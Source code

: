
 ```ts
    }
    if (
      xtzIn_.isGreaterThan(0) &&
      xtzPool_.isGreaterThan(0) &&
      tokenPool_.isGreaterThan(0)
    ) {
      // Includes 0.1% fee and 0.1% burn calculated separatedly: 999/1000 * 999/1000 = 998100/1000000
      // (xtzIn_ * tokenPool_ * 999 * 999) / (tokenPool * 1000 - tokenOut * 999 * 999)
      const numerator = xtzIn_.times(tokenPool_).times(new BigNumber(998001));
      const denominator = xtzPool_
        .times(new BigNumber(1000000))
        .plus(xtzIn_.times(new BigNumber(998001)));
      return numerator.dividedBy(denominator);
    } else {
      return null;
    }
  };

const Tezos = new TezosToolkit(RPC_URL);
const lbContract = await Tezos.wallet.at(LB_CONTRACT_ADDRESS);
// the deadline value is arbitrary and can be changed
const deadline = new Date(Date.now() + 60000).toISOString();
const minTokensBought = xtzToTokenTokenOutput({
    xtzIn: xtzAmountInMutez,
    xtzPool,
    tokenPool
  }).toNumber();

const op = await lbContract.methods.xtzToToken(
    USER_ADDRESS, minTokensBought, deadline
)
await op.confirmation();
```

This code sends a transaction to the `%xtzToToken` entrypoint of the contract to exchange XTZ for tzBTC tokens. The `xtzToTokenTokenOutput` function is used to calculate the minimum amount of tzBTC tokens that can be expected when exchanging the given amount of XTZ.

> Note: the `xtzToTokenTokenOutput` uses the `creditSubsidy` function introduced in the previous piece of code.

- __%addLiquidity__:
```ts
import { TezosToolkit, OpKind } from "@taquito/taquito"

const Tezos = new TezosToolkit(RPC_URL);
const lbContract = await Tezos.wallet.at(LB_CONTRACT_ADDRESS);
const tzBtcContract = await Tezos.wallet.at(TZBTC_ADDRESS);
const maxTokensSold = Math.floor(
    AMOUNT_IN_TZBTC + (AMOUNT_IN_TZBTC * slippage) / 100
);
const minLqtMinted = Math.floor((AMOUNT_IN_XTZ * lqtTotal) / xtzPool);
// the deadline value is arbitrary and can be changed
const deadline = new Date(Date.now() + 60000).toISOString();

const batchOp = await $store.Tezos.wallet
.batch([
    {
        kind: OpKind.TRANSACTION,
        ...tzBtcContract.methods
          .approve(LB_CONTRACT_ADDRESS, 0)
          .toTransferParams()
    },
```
════════════════
Exactly as written, output all of the entries.

* **RESULT**:
Source code

:
 ```ts
    }
    if (
      xtzIn_.isGreaterThan(0) &&
      xtzPool_.isGreaterThan(0) &&
      tokenPool_.isGreaterThan(0)
    ) {
      // Includes 0.1% fee and 0.1% burn calculated separatedly: 999/1000 * 999/1000 = 998100/1000000
      // (xtzIn_ * tokenPool_ * 999 * 999) / (tokenPool * 1000 - tokenOut * 999 * 999)
      const numerator = xtzIn_.times(tokenPool_).times(new BigNumber(998001));
      const denominator = xtzPool_
        .times(new BigNumber(1000000))
        .plus(xtzIn_.times(new BigNumber(998001)));
      return numerator.dividedBy(denominator);
    } else {
      return null;
    }
  };

const Tezos = new TezosToolkit(RPC_URL);
const lbContract = await Tezos.wallet.at(LB_CONTRACT_ADDRESS);
// the deadline value is arbitrary and can be changed
const deadline = new Date(Date.now() + 60000).toISOString();
const minTokensBought = xtzToTokenTokenOutput({
    xtzIn: xtzAmountInMutez,
    xtzPool,
    tokenPool
  }).toNumber();

const op = await lbContract.methods.xtzToToken(
    USER_ADDRESS, minTokensBought, deadline
)
await op.confirmation();
```

This code sends a transaction to the `%xtzToToken` entrypoint of the contract to exchange XTZ for tzBTC tokens. The `xtzToTokenTokenOutput` function is used to calculate the minimum amount of tzBTC tokens that can be expected when exchanging the given amount of XTZ.

> Note: the `xtzToTokenTokenOutput` uses the `creditSubsidy` function introduced in the previous piece of code.

- __%addLiquidity__:
```ts
import { TezosToolkit, OpKind } from "@taquito/taquito"

const Tezos = new TezosToolkit(RPC_URL);
const lbContract = await Tezos.wallet.at(LB_CONTRACT_ADDRESS);
const tzBtcContract = await Tezos.wallet.at(TZBTC_ADDRESS);
const maxTokensSold = Math.floor(
    AMOUNT_IN_TZBTC + (AMOUNT_IN_TZBTC * slippage) / 100
);
const minLqtMinted = Math.floor((AMOUNT_IN_XTZ * lqtTotal) / xtzPool);
// the deadline value is arbitrary and can be changed
const deadline = new Date(Date.now() + 60000).toISOString();

const batchOp = await $store.Tezos.wallet
.batch([
    {
        kind: OpKind.TRANSACTION,
        ...tzBtcContract.methods
          .approve(LB_CONTRACT_ADDRESS, 0)
          .toTransferParams()
    },
```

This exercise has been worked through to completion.